→ **Supplied information**:

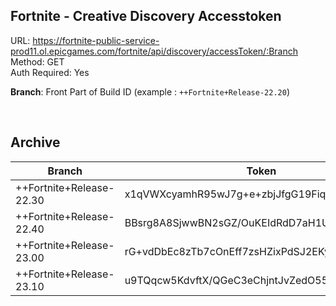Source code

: ## Fortnite - Creative Discovery Accesstoken

URL: https://fortnite-public-service-prod11.ol.epicgames.com/fortnite/api/discovery/accessToken/:Branch \
Method: GET \
Auth Required: Yes

**Branch**: Front Part of Build ID (example : `++Fortnite+Release-22.20`)

<br/>

## Archive

| Branch                   | Token                                        |
| ------------------------ | -------------------------------------------- |
| ++Fortnite+Release-22.30 | x1qVWXcyamhR95wJ7g+e+zbjJfgG19FiqthlmsVN2G4= |
| ++Fortnite+Release-22.40 | BBsrg8A8SjwwBN2sGZ/OuKEIdRdD7aH1UNUT3qk4zys= |
| ++Fortnite+Release-23.00 | rG+vdDbEc8zTb7cOnEff7zsHZixPdSJ2EKyI81kmGb4= |
| ++Fortnite+Release-23.10 | u9TQqcw5KdvftX/QGeC3eChjntJvZedO55wAZeCW3Yg= |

→ **Assigned task**: Beginning with the line that contains "Auth Required: Yes", write out every line through the end of the entries above, exactly.

→ **Exercise output**:
Auth Required: Yes

**Branch**: Front Part of Build ID (example : `++Fortnite+Release-22.20`)

<br/>

## Archive

| Branch                   | Token                                        |
| ------------------------ | -------------------------------------------- |
| ++Fortnite+Release-22.30 | x1qVWXcyamhR95wJ7g+e+zbjJfgG19FiqthlmsVN2G4= |
| ++Fortnite+Release-22.40 | BBsrg8A8SjwwBN2sGZ/OuKEIdRdD7aH1UNUT3qk4zys= |
| ++Fortnite+Release-23.00 | rG+vdDbEc8zTb7cOnEff7zsHZixPdSJ2EKyI81kmGb4= |
| ++Fortnite+Release-23.10 | u9TQqcw5KdvftX/QGeC3eChjntJvZedO55wAZeCW3Yg= |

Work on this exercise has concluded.